_What you need to do_. Across the listing, the lines that include "well" must be tallied and reported as a bare number.

• • •

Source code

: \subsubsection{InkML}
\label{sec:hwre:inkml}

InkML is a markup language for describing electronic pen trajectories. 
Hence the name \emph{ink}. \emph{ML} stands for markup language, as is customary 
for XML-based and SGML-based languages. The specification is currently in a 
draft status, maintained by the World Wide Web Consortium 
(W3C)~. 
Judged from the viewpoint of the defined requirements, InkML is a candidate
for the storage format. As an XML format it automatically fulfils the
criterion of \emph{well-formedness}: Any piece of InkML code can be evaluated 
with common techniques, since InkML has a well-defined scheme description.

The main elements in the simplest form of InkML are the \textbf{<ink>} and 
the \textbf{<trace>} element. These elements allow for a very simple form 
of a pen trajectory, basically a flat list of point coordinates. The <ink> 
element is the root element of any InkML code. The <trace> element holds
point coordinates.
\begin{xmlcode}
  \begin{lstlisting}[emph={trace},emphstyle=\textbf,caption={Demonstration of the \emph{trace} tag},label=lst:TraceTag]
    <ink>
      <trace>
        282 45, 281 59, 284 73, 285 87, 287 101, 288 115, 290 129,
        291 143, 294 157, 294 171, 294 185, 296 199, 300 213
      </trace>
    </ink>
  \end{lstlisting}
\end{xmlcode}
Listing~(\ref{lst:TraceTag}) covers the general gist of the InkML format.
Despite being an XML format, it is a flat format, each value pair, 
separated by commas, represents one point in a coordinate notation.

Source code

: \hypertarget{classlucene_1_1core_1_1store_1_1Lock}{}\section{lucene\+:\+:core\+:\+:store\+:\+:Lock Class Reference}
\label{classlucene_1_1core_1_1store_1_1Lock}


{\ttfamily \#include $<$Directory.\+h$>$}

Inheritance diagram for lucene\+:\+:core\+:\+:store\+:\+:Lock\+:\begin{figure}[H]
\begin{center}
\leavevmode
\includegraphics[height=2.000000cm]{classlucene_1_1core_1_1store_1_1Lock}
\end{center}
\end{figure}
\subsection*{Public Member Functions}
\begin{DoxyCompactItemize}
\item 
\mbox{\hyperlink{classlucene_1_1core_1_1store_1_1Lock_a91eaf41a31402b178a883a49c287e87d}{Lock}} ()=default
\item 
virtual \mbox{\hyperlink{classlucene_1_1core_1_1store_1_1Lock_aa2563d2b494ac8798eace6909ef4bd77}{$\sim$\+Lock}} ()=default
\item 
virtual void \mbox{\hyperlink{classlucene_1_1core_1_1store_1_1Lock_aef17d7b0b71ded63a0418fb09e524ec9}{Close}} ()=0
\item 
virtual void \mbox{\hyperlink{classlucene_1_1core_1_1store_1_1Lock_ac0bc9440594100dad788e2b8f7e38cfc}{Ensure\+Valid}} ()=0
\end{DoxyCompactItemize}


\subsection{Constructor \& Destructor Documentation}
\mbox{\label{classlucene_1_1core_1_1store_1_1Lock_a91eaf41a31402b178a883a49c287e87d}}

• • •

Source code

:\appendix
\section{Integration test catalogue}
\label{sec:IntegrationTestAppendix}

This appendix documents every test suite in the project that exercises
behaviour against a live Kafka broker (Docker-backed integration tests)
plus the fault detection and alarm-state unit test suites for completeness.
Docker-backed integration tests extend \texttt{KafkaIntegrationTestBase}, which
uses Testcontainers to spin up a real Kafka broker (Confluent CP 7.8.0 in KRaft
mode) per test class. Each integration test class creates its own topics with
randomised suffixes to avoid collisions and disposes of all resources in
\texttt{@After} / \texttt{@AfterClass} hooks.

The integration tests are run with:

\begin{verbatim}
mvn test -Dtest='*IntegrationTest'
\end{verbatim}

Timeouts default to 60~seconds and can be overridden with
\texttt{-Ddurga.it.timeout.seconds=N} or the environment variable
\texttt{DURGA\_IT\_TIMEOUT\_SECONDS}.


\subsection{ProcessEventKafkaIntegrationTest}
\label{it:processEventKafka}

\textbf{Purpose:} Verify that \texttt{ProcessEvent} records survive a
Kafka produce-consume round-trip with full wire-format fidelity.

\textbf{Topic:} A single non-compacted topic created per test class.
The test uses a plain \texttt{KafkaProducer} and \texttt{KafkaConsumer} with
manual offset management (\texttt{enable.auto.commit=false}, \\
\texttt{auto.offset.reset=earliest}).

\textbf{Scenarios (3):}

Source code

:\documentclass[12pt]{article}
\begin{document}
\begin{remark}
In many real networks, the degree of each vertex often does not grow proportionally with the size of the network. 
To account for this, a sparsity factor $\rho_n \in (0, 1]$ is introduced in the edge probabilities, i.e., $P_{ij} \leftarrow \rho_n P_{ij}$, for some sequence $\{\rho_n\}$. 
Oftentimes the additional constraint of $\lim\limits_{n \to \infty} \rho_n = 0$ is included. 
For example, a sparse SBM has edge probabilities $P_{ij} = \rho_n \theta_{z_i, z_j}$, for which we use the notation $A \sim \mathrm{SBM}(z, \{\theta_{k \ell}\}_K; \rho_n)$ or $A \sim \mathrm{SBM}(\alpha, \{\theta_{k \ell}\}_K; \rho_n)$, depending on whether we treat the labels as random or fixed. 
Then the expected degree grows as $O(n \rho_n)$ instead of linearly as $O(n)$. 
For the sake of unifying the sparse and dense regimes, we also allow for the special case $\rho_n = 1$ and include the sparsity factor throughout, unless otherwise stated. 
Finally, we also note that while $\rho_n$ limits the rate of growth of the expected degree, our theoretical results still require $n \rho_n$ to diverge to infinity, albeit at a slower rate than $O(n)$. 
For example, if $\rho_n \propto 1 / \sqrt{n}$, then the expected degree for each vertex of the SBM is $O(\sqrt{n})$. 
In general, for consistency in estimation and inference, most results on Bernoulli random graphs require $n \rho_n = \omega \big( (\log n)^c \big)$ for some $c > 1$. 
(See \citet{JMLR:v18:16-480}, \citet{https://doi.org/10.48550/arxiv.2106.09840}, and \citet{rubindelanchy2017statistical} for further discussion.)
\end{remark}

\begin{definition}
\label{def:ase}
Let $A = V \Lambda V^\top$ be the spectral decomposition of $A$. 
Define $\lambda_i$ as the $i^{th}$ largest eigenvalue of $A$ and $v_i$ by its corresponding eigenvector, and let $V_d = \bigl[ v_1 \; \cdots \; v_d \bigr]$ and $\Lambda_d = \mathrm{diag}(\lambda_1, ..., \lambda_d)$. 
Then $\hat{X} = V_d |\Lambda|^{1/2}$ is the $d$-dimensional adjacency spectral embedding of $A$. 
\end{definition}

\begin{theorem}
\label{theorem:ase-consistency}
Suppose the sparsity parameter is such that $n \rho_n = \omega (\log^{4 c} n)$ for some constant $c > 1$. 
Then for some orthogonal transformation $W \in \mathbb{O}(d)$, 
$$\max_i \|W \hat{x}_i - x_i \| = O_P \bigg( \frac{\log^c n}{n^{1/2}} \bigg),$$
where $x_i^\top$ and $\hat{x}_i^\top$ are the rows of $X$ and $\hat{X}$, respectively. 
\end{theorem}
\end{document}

• • •

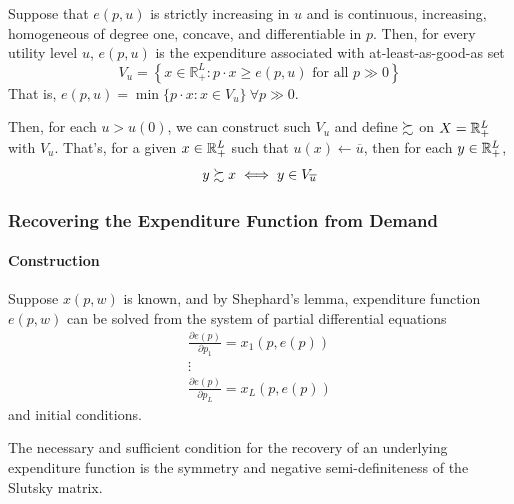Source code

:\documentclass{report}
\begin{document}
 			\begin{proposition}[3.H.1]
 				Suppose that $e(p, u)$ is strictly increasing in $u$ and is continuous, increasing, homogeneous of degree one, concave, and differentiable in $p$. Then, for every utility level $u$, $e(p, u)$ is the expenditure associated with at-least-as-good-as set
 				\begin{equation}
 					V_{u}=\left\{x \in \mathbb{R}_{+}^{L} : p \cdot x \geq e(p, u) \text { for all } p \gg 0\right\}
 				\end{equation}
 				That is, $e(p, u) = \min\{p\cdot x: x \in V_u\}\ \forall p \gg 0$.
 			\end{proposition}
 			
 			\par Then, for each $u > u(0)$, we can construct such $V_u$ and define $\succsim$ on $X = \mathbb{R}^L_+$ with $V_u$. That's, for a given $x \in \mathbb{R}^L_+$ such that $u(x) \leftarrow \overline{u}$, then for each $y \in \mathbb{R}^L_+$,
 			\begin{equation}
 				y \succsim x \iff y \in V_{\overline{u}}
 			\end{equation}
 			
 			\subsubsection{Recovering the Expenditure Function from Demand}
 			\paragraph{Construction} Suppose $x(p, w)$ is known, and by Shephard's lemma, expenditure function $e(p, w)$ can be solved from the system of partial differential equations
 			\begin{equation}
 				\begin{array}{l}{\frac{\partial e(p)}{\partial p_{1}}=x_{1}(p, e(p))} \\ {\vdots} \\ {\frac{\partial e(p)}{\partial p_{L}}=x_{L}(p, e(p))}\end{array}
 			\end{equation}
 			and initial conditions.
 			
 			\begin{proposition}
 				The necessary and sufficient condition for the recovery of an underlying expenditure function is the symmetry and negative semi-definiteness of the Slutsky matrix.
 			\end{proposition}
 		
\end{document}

• • •

_The completed task_. 2